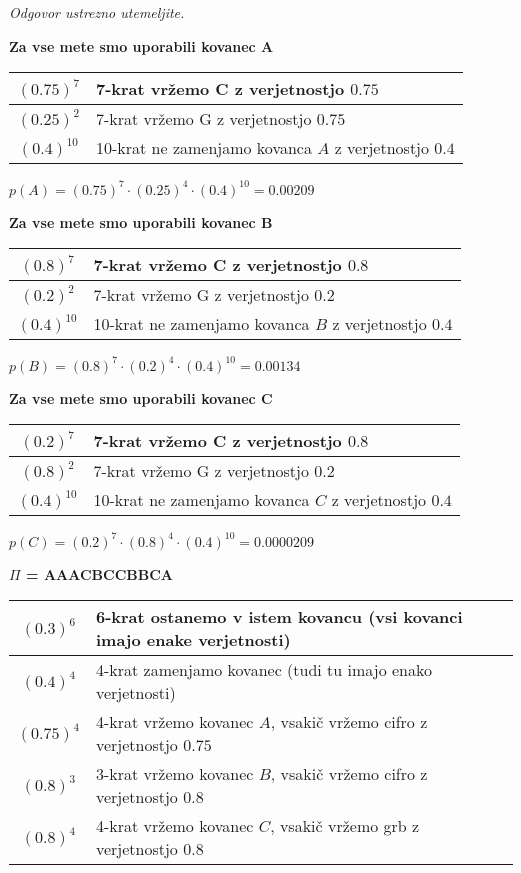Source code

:\documentclass{article}
\begin{document}
\begin{enumerate}
		\textit{Odgovor ustrezno utemeljite.}

		\textbf{Za vse mete smo uporabili kovanec A}

		\begin{tabular}{c||l}
			$(0.75)^7$ & 7-krat vržemo C z verjetnostjo $0.75$ \\
			\hline
			$(0.25)^2$ & 7-krat vržemo G z verjetnostjo $0.75$ \\
			\hline
			$(0.4)^{10}$ & 10-krat ne zamenjamo kovanca $A$ z verjetnostjo $0.4$
		\end{tabular}

		\begin{center}
			$p(A) = (0.75)^7 \cdot (0.25)^4 \cdot (0.4)^{10} = 0.00209$
		\end{center}

		\textbf{Za vse mete smo uporabili kovanec B}

		\begin{tabular}{c||l}
			$(0.8)^7$ & 7-krat vržemo C z verjetnostjo $0.8$ \\
			\hline
			$(0.2)^2$ & 7-krat vržemo G z verjetnostjo $0.2$ \\
			\hline
			$(0.4)^{10}$ & 10-krat ne zamenjamo kovanca $B$ z verjetnostjo $0.4$
		\end{tabular}

		\begin{center}
			$p(B) = (0.8)^7 \cdot (0.2)^4 \cdot (0.4)^{10} = 0.00134$
		\end{center}

		\textbf{Za vse mete smo uporabili kovanec C}

		\begin{tabular}{c||l}
			$(0.2)^7$ & 7-krat vržemo C z verjetnostjo $0.8$ \\
			\hline
			$(0.8)^2$ & 7-krat vržemo G z verjetnostjo $0.2$ \\
			\hline
			$(0.4)^{10}$ & 10-krat ne zamenjamo kovanca $C$ z verjetnostjo $0.4$
		\end{tabular}

		\begin{center}
			$p(C) = (0.2)^7 \cdot (0.8)^4 \cdot (0.4)^{10} = 0.0000209$
		\end{center}

		\textbf{$\Pi$ = AAACBCCBBCA}

		\begin{tabular}{c||l}
			$(0.3)^6$ & 6-krat ostanemo v istem kovancu (vsi kovanci imajo enake verjetnosti) \\
			\hline
			$(0.4)^4$ & 4-krat zamenjamo kovanec (tudi tu imajo enako verjetnosti) \\
			\hline
			$(0.75)^4$ & 4-krat vržemo kovanec $A$, vsakič vržemo cifro z verjetnostjo $0.75$ \\
			\hline
			$(0.8)^3$ & 3-krat vržemo kovanec $B$, vsakič vržemo cifro z verjetnostjo $0.8$ \\
			\hline
			$(0.8)^4$ & 4-krat vržemo kovanec $C$, vsakič vržemo grb z verjetnostjo $0.8$
		\end{tabular}


\end{enumerate}
\end{document}
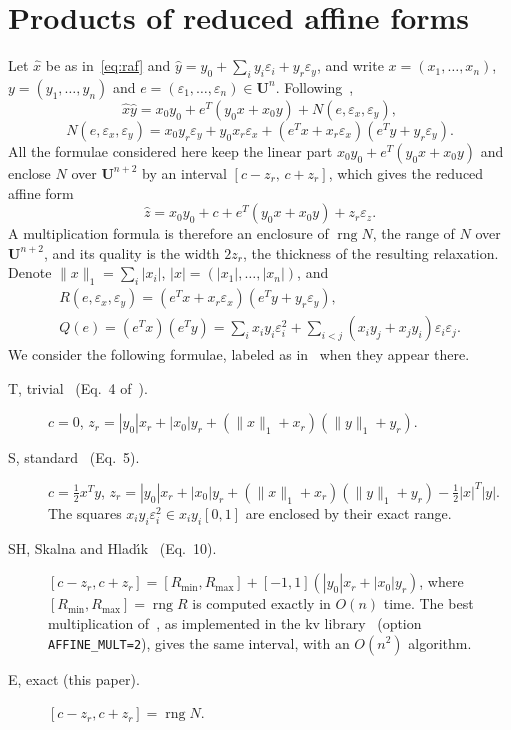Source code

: \documentclass[10pt]{article}
\theoremstyle{definition}
\newcommand{\U}{\mathbf{U}}
\newcommand{\eps}{\varepsilon}
\newcommand{\ex}{\eps_x}
\newcommand{\ey}{\eps_y}
\newcommand{\rng}{\operatorname{rng}}
\begin{document}
\section{Products of reduced affine forms}
\label{sec:products}

Let $\hat x$ be as in~\eqref{eq:raf} and $\hat y = y_0+\sum_i y_i\eps_i + y_r\ey$, and write $x=(x_1,\dots,x_n)$, $y=(y_1,\dots,y_n)$ and $e=(\eps_1,\dots,\eps_n)\in\U^n$. Following~\cite{skalna2017new},
\begin{equation}
\label{eq:product}
\hat x\hat y = x_0y_0 + e^T(y_0x+x_0y) + N(e,\ex,\ey),
\end{equation}
\begin{equation}
\label{eq:N}
N(e,\ex,\ey) = x_0y_r\ey + y_0x_r\ex + (e^Tx + x_r\ex)(e^Ty + y_r\ey).
\end{equation}
All the formulae considered here keep the linear part $x_0y_0+e^T(y_0x+x_0y)$ and enclose $N$ over $\U^{n+2}$ by an interval $[c-z_r,\,c+z_r]$, which gives the reduced affine form
\begin{equation}
\label{eq:zhat}
\hat z = x_0y_0 + c + e^T(y_0x+x_0y) + z_r\eps_z .
\end{equation}
A multiplication formula is therefore an enclosure of $\rng N$, the range of $N$ over $\U^{n+2}$, and its quality is the width $2z_r$, the thickness of the resulting relaxation. Denote $\|x\|_1=\sum_i|x_i|$, $|x|=(|x_1|,\dots,|x_n|)$, and
\[
\begin{gathered}R(e,\ex,\ey) = (e^Tx + x_r\ex)(e^Ty + y_r\ey),\\ Q(e) = (e^Tx)(e^Ty) = \sum_i x_iy_i\eps_i^2 + \sum_{i<j}(x_iy_j+x_jy_i)\eps_i\eps_j .\end{gathered}
\]
We consider the following formulae, labeled as in~\cite{skalna2017new} when they appear there.
\begin{description}
\item[T, trivial~\cite{stolfi1997self} (Eq.~4 of~\cite{skalna2017new}).] $c=0$, $z_r = |y_0|x_r+|x_0|y_r+(\|x\|_1+x_r)(\|y\|_1+y_r)$.
\item[S, standard~\cite{kolev2004improved,vu2009enhancing} (Eq.~5).] $c=\tfrac12 x^Ty$, $z_r = |y_0|x_r+|x_0|y_r+(\|x\|_1+x_r)(\|y\|_1+y_r) - \tfrac12|x|^T|y|$. The squares $x_iy_i\eps_i^2\in x_iy_i[0,1]$ are enclosed by their exact range.
\item[SH, Skalna and Hlad\'{\i}k~\cite{skalna2017new} (Eq.~10).] $[c-z_r,c+z_r] = [R_{\min},R_{\max}] + [-1,1](|y_0|x_r+|x_0|y_r)$, where $[R_{\min},R_{\max}]=\rng R$ is computed exactly in $O(n)$ time. The best multiplication of~\cite{miyajima2003best}, as implemented in the kv library~\cite{kvlib} (option \texttt{AFFINE\_MULT=2}), gives the same interval, with an $O(n^2)$ algorithm.
\item[E, exact (this paper).] $[c-z_r,c+z_r]=\rng N$.
\end{description}
\end{document}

--

Exercise instructions » None of the pictures should be reproduced; all other material above must be set down exactly.

Written reply »
Source code

:\documentclass{article}
\begin{document}
\begin{enumerate}
		\textit{Odgovor ustrezno utemeljite.}

		\textbf{Za vse mete smo uporabili kovanec A}

		\begin{tabular}{c||l}
			$(0.75)^7$ & 7-krat vržemo C z verjetnostjo $0.75$ \\
			\hline
			$(0.25)^2$ & 7-krat vržemo G z verjetnostjo $0.75$ \\
			\hline
			$(0.4)^{10}$ & 10-krat ne zamenjamo kovanca $A$ z verjetnostjo $0.4$
		\end{tabular}

		\begin{center}
			$p(A) = (0.75)^7 \cdot (0.25)^4 \cdot (0.4)^{10} = 0.00209$
		\end{center}

		\textbf{Za vse mete smo uporabili kovanec B}

		\begin{tabular}{c||l}
			$(0.8)^7$ & 7-krat vržemo C z verjetnostjo $0.8$ \\
			\hline
			$(0.2)^2$ & 7-krat vržemo G z verjetnostjo $0.2$ \\
			\hline
			$(0.4)^{10}$ & 10-krat ne zamenjamo kovanca $B$ z verjetnostjo $0.4$
		\end{tabular}

		\begin{center}
			$p(B) = (0.8)^7 \cdot (0.2)^4 \cdot (0.4)^{10} = 0.00134$
		\end{center}

		\textbf{Za vse mete smo uporabili kovanec C}

		\begin{tabular}{c||l}
			$(0.2)^7$ & 7-krat vržemo C z verjetnostjo $0.8$ \\
			\hline
			$(0.8)^2$ & 7-krat vržemo G z verjetnostjo $0.2$ \\
			\hline
			$(0.4)^{10}$ & 10-krat ne zamenjamo kovanca $C$ z verjetnostjo $0.4$
		\end{tabular}

		\begin{center}
			$p(C) = (0.2)^7 \cdot (0.8)^4 \cdot (0.4)^{10} = 0.0000209$
		\end{center}

		\textbf{$\Pi$ = AAACBCCBBCA}

		\begin{tabular}{c||l}
			$(0.3)^6$ & 6-krat ostanemo v istem kovancu (vsi kovanci imajo enake verjetnosti) \\
			\hline
			$(0.4)^4$ & 4-krat zamenjamo kovanec (tudi tu imajo enako verjetnosti) \\
			\hline
			$(0.75)^4$ & 4-krat vržemo kovanec $A$, vsakič vržemo cifro z verjetnostjo $0.75$ \\
			\hline
			$(0.8)^3$ & 3-krat vržemo kovanec $B$, vsakič vržemo cifro z verjetnostjo $0.8$ \\
			\hline
			$(0.8)^4$ & 4-krat vržemo kovanec $C$, vsakič vržemo grb z verjetnostjo $0.8$
		\end{tabular}


\end{enumerate}
\end{document}
Source code

: \documentclass[10pt]{article}
\theoremstyle{definition}
\newcommand{\U}{\mathbf{U}}
\newcommand{\eps}{\varepsilon}
\newcommand{\ex}{\eps_x}
\newcommand{\ey}{\eps_y}
\newcommand{\rng}{\operatorname{rng}}
\begin{document}
\section{Products of reduced affine forms}
\label{sec:products}

Let $\hat x$ be as in~\eqref{eq:raf} and $\hat y = y_0+\sum_i y_i\eps_i + y_r\ey$, and write $x=(x_1,\dots,x_n)$, $y=(y_1,\dots,y_n)$ and $e=(\eps_1,\dots,\eps_n)\in\U^n$. Following~\cite{skalna2017new},
\begin{equation}
\label{eq:product}
\hat x\hat y = x_0y_0 + e^T(y_0x+x_0y) + N(e,\ex,\ey),
\end{equation}
\begin{equation}
\label{eq:N}
N(e,\ex,\ey) = x_0y_r\ey + y_0x_r\ex + (e^Tx + x_r\ex)(e^Ty + y_r\ey).
\end{equation}
All the formulae considered here keep the linear part $x_0y_0+e^T(y_0x+x_0y)$ and enclose $N$ over $\U^{n+2}$ by an interval $[c-z_r,\,c+z_r]$, which gives the reduced affine form
\begin{equation}
\label{eq:zhat}
\hat z = x_0y_0 + c + e^T(y_0x+x_0y) + z_r\eps_z .
\end{equation}
A multiplication formula is therefore an enclosure of $\rng N$, the range of $N$ over $\U^{n+2}$, and its quality is the width $2z_r$, the thickness of the resulting relaxation. Denote $\|x\|_1=\sum_i|x_i|$, $|x|=(|x_1|,\dots,|x_n|)$, and
\[
\begin{gathered}R(e,\ex,\ey) = (e^Tx + x_r\ex)(e^Ty + y_r\ey),\\ Q(e) = (e^Tx)(e^Ty) = \sum_i x_iy_i\eps_i^2 + \sum_{i<j}(x_iy_j+x_jy_i)\eps_i\eps_j .\end{gathered}
\]
We consider the following formulae, labeled as in~\cite{skalna2017new} when they appear there.
\begin{description}
\item[T, trivial~\cite{stolfi1997self} (Eq.~4 of~\cite{skalna2017new}).] $c=0$, $z_r = |y_0|x_r+|x_0|y_r+(\|x\|_1+x_r)(\|y\|_1+y_r)$.
\item[S, standard~\cite{kolev2004improved,vu2009enhancing} (Eq.~5).] $c=\tfrac12 x^Ty$, $z_r = |y_0|x_r+|x_0|y_r+(\|x\|_1+x_r)(\|y\|_1+y_r) - \tfrac12|x|^T|y|$. The squares $x_iy_i\eps_i^2\in x_iy_i[0,1]$ are enclosed by their exact range.
\item[SH, Skalna and Hlad\'{\i}k~\cite{skalna2017new} (Eq.~10).] $[c-z_r,c+z_r] = [R_{\min},R_{\max}] + [-1,1](|y_0|x_r+|x_0|y_r)$, where $[R_{\min},R_{\max}]=\rng R$ is computed exactly in $O(n)$ time. The best multiplication of~\cite{miyajima2003best}, as implemented in the kv library~\cite{kvlib} (option \texttt{AFFINE\_MULT=2}), gives the same interval, with an $O(n^2)$ algorithm.
\item[E, exact (this paper).] $[c-z_r,c+z_r]=\rng N$.
\end{description}
\end{document}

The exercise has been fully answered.